» TASK STATEMENT
Transcribe every entry word for word, but skip the images.

» SOURCE MATERIAL
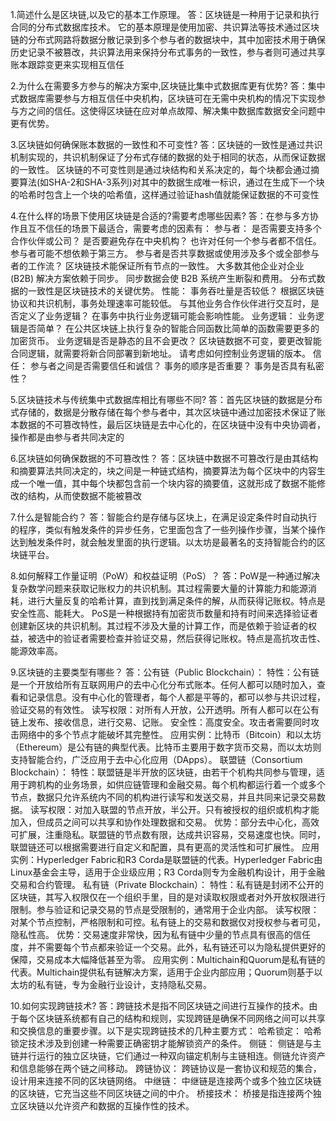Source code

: 1.简述什么是区块链,以及它的基本工作原理。
答：区块链是一种用于记录和执行合同的分布式数据库技术。
	它的基本原理是使用加密、共识算法等技术通过区块链的分布式网路将数据分散记录到多个参与者的数据块中，其中加密技术用于确保历史记录不被篡改，共识算法用来保持分布式事务的一致性，参与者则可通过共享账本跟踪变更来实现相互信任
		
2.为什么在需要多方参与的解决方案中,区块链比集中式数据库更有优势?
答：集中式数据库需要参与方相互信任中央机构，区块链可在无需中央机构的情况下实现参与方之间的信任。这使得区块链在应对单点故障、解决集中数据库数据安全问题中更有优势。
        
3.区块链如何确保账本数据的一致性和不可变性?
答：区块链的一致性是通过共识机制实现的，共识机制保证了分布式存储的数据的处于相同的状态，从而保证数据的一致性。
    区块链的不可变性则是通过块结构和关系决定的，每个块都会通过摘要算法(如SHA-2和SHA-3系列)对其中的数据生成唯一标识，通过在生成下一个块的哈希时包含上一个块的哈希值，这样通过验证hash值就能保证数据的不可变性

4.在什么样的场景下使用区块链是合适的?需要考虑哪些因素?
答：在参与多方协作且互不信任的场景下最适合，需要考虑的因素有：
	参与者：
		是否需要支持多个合作伙伴或公司？
		是否要避免存在中央机构？ 也许对任何一个参与者都不信任。 参与者可能不想依赖于第三方。
		参与者是否共享数据或使用涉及多个或全部参与者的工作流？ 区块链技术能保证所有节点的一致性。 大多数其他企业对企业 (B2B) 解决方案依赖于同步。 同步数据会使 B2B 系统产生断裂和费用。 分布式数据的一致性是区块链技术的关键优势。
	性能：
		事务吞吐量是否较低？ 根据区块链协议和共识机制，事务处理速率可能较低。
		与其他业务合作伙伴进行交互时，是否定义了业务逻辑？ 在事务中执行业务逻辑可能会影响性能。
	业务逻辑：
		业务逻辑是否简单？ 在公共区块链上执行复杂的智能合同函数比简单的函数需要更多的加密货币。
		业务逻辑是否是静态的且不会更改？ 区块链数据不可变，要更改智能合同逻辑，就需要将新合同部署到新地址。 请考虑如何控制业务逻辑的版本。
	信任：
		参与者之间是否需要信任和诚信？
		事务的顺序是否重要？
		事务是否具有私密性？

5.区块链技术与传统集中式数据库相比有哪些不同?
答：首先区块链的数据是分布式存储的，数据是分散存储在每个参与者中，其次区块链中通过加密技术保证了账本数据的不可篡改特性，最后区块链是去中心化的，在区块链中没有中央协调者，操作都是由参与者共同决定的

6.区块链如何确保数据的不可篡改性？
答：区块链中数据不可篡改行是由其结构和摘要算法共同决定的，块之间是一种链式结构，摘要算法为每个区块中的内容生成一个唯一值，其中每个块都包含前一个块内容的摘要值，这就形成了数据不能修改的结构，从而使数据不能被篡改

7.什么是智能合约？
答：智能合约是存储与区块上，在满足设定条件时自动执行的程序，类似有触发条件的异步任务，它里面包含了一些列操作步骤，当某个操作达到触发条件时，就会触发里面的执行逻辑。以太坊是最著名的支持智能合约的区块链平台。
        
8.如何解释工作量证明（PoW）和权益证明（PoS）？
答：PoW是一种通过解决复杂数学问题来获取记账权力的共识机制。其过程需要大量的计算能力和能源消耗，进行大量反复的哈希计算，直到找到满足条件的解，从而获得记账权。特点是安全性高、能耗大。
    PoS是一种根据持有加密货币数量和持有时间来选择验证者创建新区块的共识机制。其过程不涉及大量的计算工作，而是依赖于验证者的权益，被选中的验证者需要检查并验证交易，然后获得记账权。特点是高抗攻击性、能源效率高。

9.区块链的主要类型有哪些？
答：公有链（Public Blockchain）：
		特性：公有链是一个开放给所有互联网用户的去中心化分布式账本。任何人都可以随时加入，查看和记录信息。没有中心化的管理者，每个人都是平等的，都可以参与共识过程，验证交易的有效性。
		读写权限：对所有人开放，公开透明。所有人都可以在公有链上发布、接收信息，进行交易、记账。
		安全性：高度安全。攻击者需要同时攻击网络中的多个节点才能破坏其完整性。
		应用实例：比特币（Bitcoin）和以太坊（Ethereum）是公有链的典型代表。比特币主要用于数字货币交易，而以太坊则支持智能合约，广泛应用于去中心化应用（DApps）。
	联盟链（Consortium Blockchain）：
		特性：联盟链是半开放的区块链，由若干个机构共同参与管理，适用于跨机构的业务场景，如供应链管理和金融交易。每个机构都运行着一个或多个节点，数据只允许系统内不同的机构进行读写和发送交易，并且共同来记录交易数据。
		读写权限：对加入联盟的节点开放，半公开。只有被授权的组织或机构才能加入，但成员之间可以共享和协作处理数据和交易。
		优势：部分去中心化，高效可扩展，注重隐私。联盟链的节点数有限，达成共识容易，交易速度也快。同时，联盟链还可以根据需要进行自定义和配置，具有更高的灵活性和可扩展性。
		应用实例：Hyperledger Fabric和R3 Corda是联盟链的代表。Hyperledger Fabric由Linux基金会主导，适用于企业级应用；R3 Corda则专为金融机构设计，用于金融交易和合约管理。
	私有链（Private Blockchain）：
		特性：私有链是封闭不公开的区块链，其写入权限仅在一个组织手里，目的是对读取权限或者对外开放权限进行限制。参与验证和记录交易的节点是受限制的，通常用于企业内部。
		读写权限：对某个节点控制，严格限制和可控。私有链上的交易和数据仅对授权参与者可见，隐私性高。
		优势：交易速度非常快，因为私有链中少量的节点具有很高的信任度，并不需要每个节点都来验证一个交易。此外，私有链还可以为隐私提供更好的保障，交易成本大幅降低甚至为零。
		应用实例：Multichain和Quorum是私有链的代表。Multichain提供私有链解决方案，适用于企业内部应用；Quorum则基于以太坊的私有链，专为金融行业设计，支持隐私交易。

10.如何实现跨链技术?
答：跨链技术是指不同区块链之间进行互操作的技术。由于每个区块链系统都有自己的结构和规则，实现跨链是确保不同网络之间可以共享和交换信息的重要步骤。以下是实现跨链技术的几种主要方式：
		哈希锁定： 哈希锁定技术涉及到创建一种需要正确密钥才能解锁资产的条件。
        侧链： 侧链是与主链并行运行的独立区块链，它们通过一种双向锚定机制与主链相连。侧链允许资产和信息能够在两个链之间移动。
        跨链协议： 跨链协议是一套协议和规范的集合，设计用来连接不同的区块链网络。
        中继链： 中继链是连接两个或多个独立区块链的区块链，它充当这些不同区块链之间的中介。
        桥接技术： 桥接是指连接两个独立区块链以允许资产和数据的互操作性的技术。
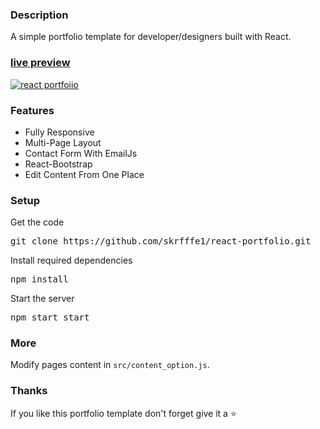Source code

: ### Description

A simple portfolio template for developer/designers built with React. 

### [live preview](https://ubaimutl.github.io/react-portfolio/)

[![react portfoiio](src/assets/images/react%20portfolio%20gif.gif)](https://ubaimutl.github.io/react-portfolio/)

### Features

- Fully Responsive
- Multi-Page Layout
- Contact Form With EmailJs
- React-Bootstrap
- Edit Content From One Place

### Setup

Get the code

<pre>git clone https://github.com/skrfffe1/react-portfolio.git</pre>
 
Install required dependencies

<pre>npm install</pre>


Start the server

<pre>npm start start</pre>

### More

Modify pages content in  `src/content_option.js`.

### Thanks

If you like this portfolio template don't forget give it a ⭐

» WRITTEN SOLUTION
Source code

: 1.简述什么是区块链,以及它的基本工作原理。
答：区块链是一种用于记录和执行合同的分布式数据库技术。
	它的基本原理是使用加密、共识算法等技术通过区块链的分布式网路将数据分散记录到多个参与者的数据块中，其中加密技术用于确保历史记录不被篡改，共识算法用来保持分布式事务的一致性，参与者则可通过共享账本跟踪变更来实现相互信任
		
2.为什么在需要多方参与的解决方案中,区块链比集中式数据库更有优势?
答：集中式数据库需要参与方相互信任中央机构，区块链可在无需中央机构的情况下实现参与方之间的信任。这使得区块链在应对单点故障、解决集中数据库数据安全问题中更有优势。
        
3.区块链如何确保账本数据的一致性和不可变性?
答：区块链的一致性是通过共识机制实现的，共识机制保证了分布式存储的数据的处于相同的状态，从而保证数据的一致性。
    区块链的不可变性则是通过块结构和关系决定的，每个块都会通过摘要算法(如SHA-2和SHA-3系列)对其中的数据生成唯一标识，通过在生成下一个块的哈希时包含上一个块的哈希值，这样通过验证hash值就能保证数据的不可变性

4.在什么样的场景下使用区块链是合适的?需要考虑哪些因素?
答：在参与多方协作且互不信任的场景下最适合，需要考虑的因素有：
	参与者：
		是否需要支持多个合作伙伴或公司？
		是否要避免存在中央机构？ 也许对任何一个参与者都不信任。 参与者可能不想依赖于第三方。
		参与者是否共享数据或使用涉及多个或全部参与者的工作流？ 区块链技术能保证所有节点的一致性。 大多数其他企业对企业 (B2B) 解决方案依赖于同步。 同步数据会使 B2B 系统产生断裂和费用。 分布式数据的一致性是区块链技术的关键优势。
	性能：
		事务吞吐量是否较低？ 根据区块链协议和共识机制，事务处理速率可能较低。
		与其他业务合作伙伴进行交互时，是否定义了业务逻辑？ 在事务中执行业务逻辑可能会影响性能。
	业务逻辑：
		业务逻辑是否简单？ 在公共区块链上执行复杂的智能合同函数比简单的函数需要更多的加密货币。
		业务逻辑是否是静态的且不会更改？ 区块链数据不可变，要更改智能合同逻辑，就需要将新合同部署到新地址。 请考虑如何控制业务逻辑的版本。
	信任：
		参与者之间是否需要信任和诚信？
		事务的顺序是否重要？
		事务是否具有私密性？

5.区块链技术与传统集中式数据库相比有哪些不同?
答：首先区块链的数据是分布式存储的，数据是分散存储在每个参与者中，其次区块链中通过加密技术保证了账本数据的不可篡改特性，最后区块链是去中心化的，在区块链中没有中央协调者，操作都是由参与者共同决定的

6.区块链如何确保数据的不可篡改性？
答：区块链中数据不可篡改行是由其结构和摘要算法共同决定的，块之间是一种链式结构，摘要算法为每个区块中的内容生成一个唯一值，其中每个块都包含前一个块内容的摘要值，这就形成了数据不能修改的结构，从而使数据不能被篡改

7.什么是智能合约？
答：智能合约是存储与区块上，在满足设定条件时自动执行的程序，类似有触发条件的异步任务，它里面包含了一些列操作步骤，当某个操作达到触发条件时，就会触发里面的执行逻辑。以太坊是最著名的支持智能合约的区块链平台。
        
8.如何解释工作量证明（PoW）和权益证明（PoS）？
答：PoW是一种通过解决复杂数学问题来获取记账权力的共识机制。其过程需要大量的计算能力和能源消耗，进行大量反复的哈希计算，直到找到满足条件的解，从而获得记账权。特点是安全性高、能耗大。
    PoS是一种根据持有加密货币数量和持有时间来选择验证者创建新区块的共识机制。其过程不涉及大量的计算工作，而是依赖于验证者的权益，被选中的验证者需要检查并验证交易，然后获得记账权。特点是高抗攻击性、能源效率高。

9.区块链的主要类型有哪些？
答：公有链（Public Blockchain）：
		特性：公有链是一个开放给所有互联网用户的去中心化分布式账本。任何人都可以随时加入，查看和记录信息。没有中心化的管理者，每个人都是平等的，都可以参与共识过程，验证交易的有效性。
		读写权限：对所有人开放，公开透明。所有人都可以在公有链上发布、接收信息，进行交易、记账。
		安全性：高度安全。攻击者需要同时攻击网络中的多个节点才能破坏其完整性。
		应用实例：比特币（Bitcoin）和以太坊（Ethereum）是公有链的典型代表。比特币主要用于数字货币交易，而以太坊则支持智能合约，广泛应用于去中心化应用（DApps）。
	联盟链（Consortium Blockchain）：
		特性：联盟链是半开放的区块链，由若干个机构共同参与管理，适用于跨机构的业务场景，如供应链管理和金融交易。每个机构都运行着一个或多个节点，数据只允许系统内不同的机构进行读写和发送交易，并且共同来记录交易数据。
		读写权限：对加入联盟的节点开放，半公开。只有被授权的组织或机构才能加入，但成员之间可以共享和协作处理数据和交易。
		优势：部分去中心化，高效可扩展，注重隐私。联盟链的节点数有限，达成共识容易，交易速度也快。同时，联盟链还可以根据需要进行自定义和配置，具有更高的灵活性和可扩展性。
		应用实例：Hyperledger Fabric和R3 Corda是联盟链的代表。Hyperledger Fabric由Linux基金会主导，适用于企业级应用；R3 Corda则专为金融机构设计，用于金融交易和合约管理。
	私有链（Private Blockchain）：
		特性：私有链是封闭不公开的区块链，其写入权限仅在一个组织手里，目的是对读取权限或者对外开放权限进行限制。参与验证和记录交易的节点是受限制的，通常用于企业内部。
		读写权限：对某个节点控制，严格限制和可控。私有链上的交易和数据仅对授权参与者可见，隐私性高。
		优势：交易速度非常快，因为私有链中少量的节点具有很高的信任度，并不需要每个节点都来验证一个交易。此外，私有链还可以为隐私提供更好的保障，交易成本大幅降低甚至为零。
		应用实例：Multichain和Quorum是私有链的代表。Multichain提供私有链解决方案，适用于企业内部应用；Quorum则基于以太坊的私有链，专为金融行业设计，支持隐私交易。

10.如何实现跨链技术?
答：跨链技术是指不同区块链之间进行互操作的技术。由于每个区块链系统都有自己的结构和规则，实现跨链是确保不同网络之间可以共享和交换信息的重要步骤。以下是实现跨链技术的几种主要方式：
		哈希锁定： 哈希锁定技术涉及到创建一种需要正确密钥才能解锁资产的条件。
        侧链： 侧链是与主链并行运行的独立区块链，它们通过一种双向锚定机制与主链相连。侧链允许资产和信息能够在两个链之间移动。
        跨链协议： 跨链协议是一套协议和规范的集合，设计用来连接不同的区块链网络。
        中继链： 中继链是连接两个或多个独立区块链的区块链，它充当这些不同区块链之间的中介。
        桥接技术： 桥接是指连接两个独立区块链以允许资产和数据的互操作性的技术。
Source code

: ### Description

A simple portfolio template for developer/designers built with React. 

### [live preview](https://ubaimutl.github.io/react-portfolio/)

[![react portfoiio](src/assets/images/react%20portfolio%20gif.gif)](https://ubaimutl.github.io/react-portfolio/)

### Features

- Fully Responsive
- Multi-Page Layout
- Contact Form With EmailJs
- React-Bootstrap
- Edit Content From One Place

### Setup

Get the code

<pre>git clone https://github.com/skrfffe1/react-portfolio.git</pre>
 
Install required dependencies

<pre>npm install</pre>


Start the server

<pre>npm start start</pre>

### More

Modify pages content in  `src/content_option.js`.

### Thanks

If you like this portfolio template don't forget give it a ⭐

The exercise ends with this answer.